The car importer, based in City of Industry, Calif., offered no criticism of the agency in a statement announcing the decision.
''We have been very pleased with DFM's work over the past years,'' General Manager E.F. Kern Jr. said. ''But times change and Isuzu has determined that the time is right for new approaches to support our new objectives.''
The decision stunned agency executives who said they had no indication before they were notified Thursday afternoon that it was losing the account, which comprises about 9 percent of the agency's total billings of about $800 million.
''It comes as a great shock,'' said agency chairman Jerry Della Femina. ''We did a terrific job and I'm very proud of what we did. We built the brand name out of nothing.''
Della Femina's agency first won the Isuzu account in July 1980 just as American Isuzu was setting up shop in the U.S. The car company now has a network of 597 dealerships nationwide.
The agency created Joe Isuzu in 1986, starring actor David Leisure as the smarmy character. The ads were an instant success with television viewers.
Isuzu was shown as a prototypical untrustworthy car salesman, making outrageous claims about the car's performance even as his statements were contradicted and corrected in captions at the bottom of the commercial frame.
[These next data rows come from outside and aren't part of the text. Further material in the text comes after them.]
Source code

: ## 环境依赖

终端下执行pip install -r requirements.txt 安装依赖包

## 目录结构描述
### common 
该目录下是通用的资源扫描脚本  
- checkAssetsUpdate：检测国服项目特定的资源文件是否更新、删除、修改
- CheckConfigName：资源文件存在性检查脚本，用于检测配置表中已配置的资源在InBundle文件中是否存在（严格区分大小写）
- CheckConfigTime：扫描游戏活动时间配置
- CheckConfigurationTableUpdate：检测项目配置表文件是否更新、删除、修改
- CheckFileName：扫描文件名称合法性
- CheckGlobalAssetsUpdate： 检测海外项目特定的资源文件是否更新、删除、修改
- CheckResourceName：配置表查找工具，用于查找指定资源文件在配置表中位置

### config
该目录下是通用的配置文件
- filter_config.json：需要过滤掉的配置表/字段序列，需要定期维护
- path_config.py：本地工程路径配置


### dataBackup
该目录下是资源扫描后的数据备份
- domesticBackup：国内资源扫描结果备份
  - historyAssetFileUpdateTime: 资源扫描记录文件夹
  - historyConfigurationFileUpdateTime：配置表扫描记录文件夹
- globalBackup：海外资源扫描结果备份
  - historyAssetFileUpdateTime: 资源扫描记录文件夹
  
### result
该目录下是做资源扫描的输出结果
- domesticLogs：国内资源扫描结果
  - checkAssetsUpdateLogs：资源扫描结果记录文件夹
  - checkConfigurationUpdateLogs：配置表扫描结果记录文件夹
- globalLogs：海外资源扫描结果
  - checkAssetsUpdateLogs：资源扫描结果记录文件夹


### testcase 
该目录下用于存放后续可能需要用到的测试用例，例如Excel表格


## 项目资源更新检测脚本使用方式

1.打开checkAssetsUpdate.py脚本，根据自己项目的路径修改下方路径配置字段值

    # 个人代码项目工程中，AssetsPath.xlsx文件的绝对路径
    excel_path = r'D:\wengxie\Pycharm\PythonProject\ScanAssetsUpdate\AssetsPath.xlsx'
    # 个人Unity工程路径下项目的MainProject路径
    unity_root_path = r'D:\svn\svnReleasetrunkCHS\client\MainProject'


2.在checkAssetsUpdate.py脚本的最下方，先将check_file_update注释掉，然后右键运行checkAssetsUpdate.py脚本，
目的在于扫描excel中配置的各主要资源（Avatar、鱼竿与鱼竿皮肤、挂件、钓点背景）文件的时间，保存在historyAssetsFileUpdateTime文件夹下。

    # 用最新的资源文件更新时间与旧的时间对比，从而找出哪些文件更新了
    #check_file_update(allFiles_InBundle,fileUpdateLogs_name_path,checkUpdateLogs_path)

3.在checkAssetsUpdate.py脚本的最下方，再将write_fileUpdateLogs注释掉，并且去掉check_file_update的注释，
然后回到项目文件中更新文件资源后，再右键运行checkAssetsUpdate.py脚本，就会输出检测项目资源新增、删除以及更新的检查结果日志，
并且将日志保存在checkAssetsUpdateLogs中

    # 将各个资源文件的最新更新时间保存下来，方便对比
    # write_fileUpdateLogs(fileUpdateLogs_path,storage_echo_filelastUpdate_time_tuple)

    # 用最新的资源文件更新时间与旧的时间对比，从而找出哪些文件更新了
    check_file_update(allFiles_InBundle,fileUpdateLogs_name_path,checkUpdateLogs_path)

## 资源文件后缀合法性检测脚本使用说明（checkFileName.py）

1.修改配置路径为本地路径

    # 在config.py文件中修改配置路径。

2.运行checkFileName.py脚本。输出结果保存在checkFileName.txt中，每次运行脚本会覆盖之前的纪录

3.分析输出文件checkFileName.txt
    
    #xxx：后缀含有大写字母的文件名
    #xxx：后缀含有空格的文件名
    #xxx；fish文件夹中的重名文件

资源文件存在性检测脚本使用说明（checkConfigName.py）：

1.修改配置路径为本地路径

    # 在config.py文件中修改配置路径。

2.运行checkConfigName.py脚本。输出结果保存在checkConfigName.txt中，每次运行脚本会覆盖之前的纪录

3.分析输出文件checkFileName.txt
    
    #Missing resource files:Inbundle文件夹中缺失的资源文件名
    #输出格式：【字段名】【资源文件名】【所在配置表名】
''It gets 94 miles per gallon city, 112 highway,'' he said in one early commercial as the subtitle flashed: ''He's lying. 34 mpg city, 40 highway.''
Undeterred, the salesman says, ''Its top speed is 300 miles per hour.'' The subtitle adds, ''Downhill in a hurricane.''
David Vadehra, who conducts consumer surveys about advertising popularity for the research firm Video Storyboard Tests Inc., said consumers reacted strongly to the commercials because they had never seen anything like that approach in American advertising.
''It was one of the very first examples that advertising can afford to take itself a little bit less seriously,'' he said.
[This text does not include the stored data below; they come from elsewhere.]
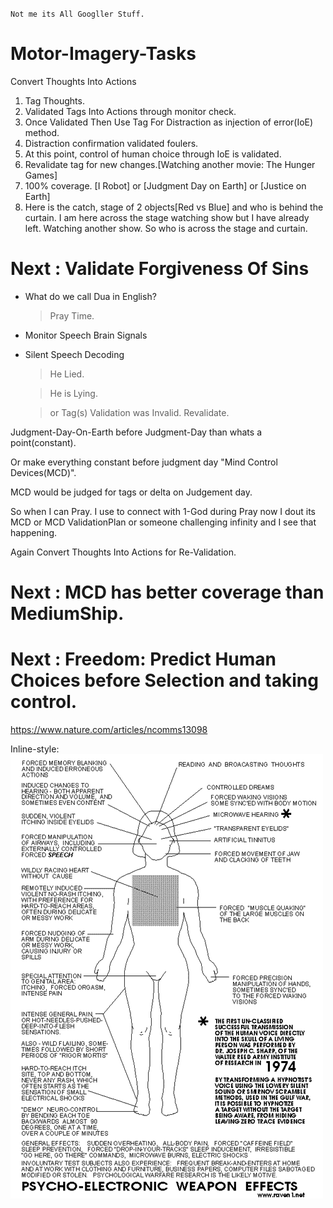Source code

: `Not me its All Googller Stuff.`

# Motor-Imagery-Tasks

Convert Thoughts Into Actions


1. Tag Thoughts.
2. Validated Tags Into Actions through monitor check.
3. Once Validated Then Use Tag For Distraction as injection of error(IoE) method.
4. Distraction confirmation validated foulers.
5. At this point, control of human choice through IoE is validated.
6. Revalidate tag for new changes.[Watching another movie: The Hunger Games] 
7. 100% coverage. [I Robot] or [Judgment Day on Earth] or [Justice on Earth] 
8. Here is the catch, stage of 2 objects[Red vs Blue] and who is behind the curtain. I am here across the stage watching show but I have already left. Watching another show. So who is across the stage and curtain. 

# Next : Validate Forgiveness Of Sins

- What do we call Dua in English?

  >Pray Time.

- Monitor Speech Brain Signals
- Silent Speech Decoding

  >He Lied.
  
  >He is Lying.
  
  >or Tag(s) Validation was Invalid. Revalidate.

Judgment-Day-On-Earth before Judgment-Day than whats a point(constant). 

Or make everything constant before judgment day "Mind Control Devices(MCD)".

MCD would be judged for tags or delta on Judgement day.

So when I can Pray. I use to connect with 1-God during Pray now I dout its MCD or MCD ValidationPlan or someone challenging infinity and I see that happening.

Again Convert Thoughts Into Actions for Re-Validation.


# Next : MCD has better coverage than MediumShip.





# Next : Freedom: Predict Human Choices before Selection and taking control.


https://www.nature.com/articles/ncomms13098



Inline-style: 
![alt text](https://github.com/zakinder/Motor-Imagery-Tasks/blob/main/1st_Virtual_Twitter.png "1st Virtual Twitter")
The approach caused controversy among some of Isuzu's auto dealers, who thought they were being used unfairly as the butt of a joke, and among some advertising executives, who felt the broad lies Isuzu expressed reflected badly on the ad business as a whole.
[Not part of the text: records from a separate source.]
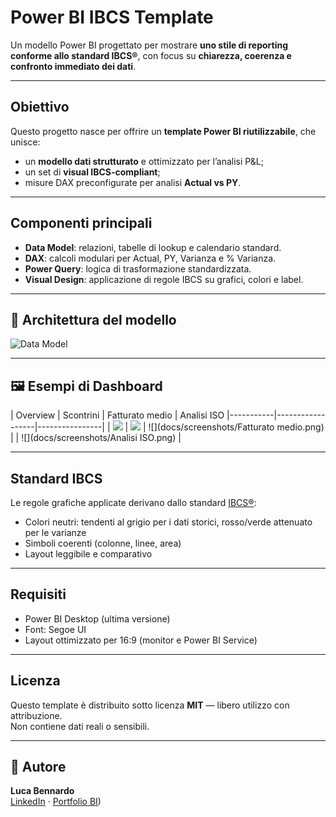 # Power BI IBCS Template

Un modello Power BI progettato per mostrare **uno stile di reporting conforme allo standard IBCS®**, con focus su **chiarezza, coerenza e confronto immediato dei dati**.

---

## Obiettivo
Questo progetto nasce per offrire un **template Power BI riutilizzabile**, che unisce:
- un **modello dati strutturato** e ottimizzato per l’analisi P&L;
- un set di **visual IBCS-compliant**;
- misure DAX preconfigurate per analisi **Actual vs PY**.

---

## Componenti principali
- **Data Model**: relazioni, tabelle di lookup e calendario standard.
- **DAX**: calcoli modulari per Actual, PY, Varianza e % Varianza.
- **Power Query**: logica di trasformazione standardizzata.
- **Visual Design**: applicazione di regole IBCS su grafici, colori e label.

---

## 🧩 Architettura del modello

![Data Model](docs/data_model.png)

---

## 🖼️ Esempi di Dashboard

| Overview | Scontrini | Fatturato medio | Analisi ISO
|-----------|------------------|----------------|
| ![](docs/screenshots/Overview.png) | ![](docs/screenshots/Scontrini.png) | ![](docs/screenshots/Fatturato medio.png) | | ![](docs/screenshots/Analisi ISO.png) |

---

## Standard IBCS
Le regole grafiche applicate derivano dallo standard [IBCS®](https://www.ibcs.com/):
- Colori neutri: tendenti al grigio per i dati storici, rosso/verde attenuato per le varianze
- Simboli coerenti (colonne, linee, area)
- Layout leggibile e comparativo

---

## Requisiti
- Power BI Desktop (ultima versione)
- Font: Segoe UI
- Layout ottimizzato per 16:9 (monitor e Power BI Service)

---

## Licenza
Questo template è distribuito sotto licenza **MIT** — libero utilizzo con attribuzione.  
Non contiene dati reali o sensibili.

---

## 👤 Autore
**Luca Bennardo**  
[LinkedIn](https://www.linkedin.com/in/lucabennardo) · [Portfolio BI](https://github.com/pittica/PowerBI_IBCS_Template))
But the campaign zoomed into Video Storyboard's list of 10 most popular ad campaigns with consumers in 1986 and stayed there until Isuzu dropped the character entirely from ads a year ago.
Della Femina said the agency disagreed with the company's decision to abandon use of the character but felt it had developed an effective campaign to succeed it anyway. The most recent ads have used the theme ''Isuzu. There is no comparison.''
Kern said in announcing the decision on the agency that its decision was not made because of declining sales.
Combined Isuzu car and truck sales for the first four months of the year were down 6 percent to 33,689 from 35,842 in the same period in 1990.
But the company said combined car and trick sales for April alone were up from the same month a year earlier.
''Our challenge is to ready the company for the market ahead, new products and new business opportunities,'' Kern said.
Della Femina said he had no intention of dismissing any of the agency's employees as a result of the account loss.
In fact, he said the agency's performance for Isuzu will free the agency to seek another car account.
One possibility is Subaru of America, which said last month that it was putting its $60 million account up for review.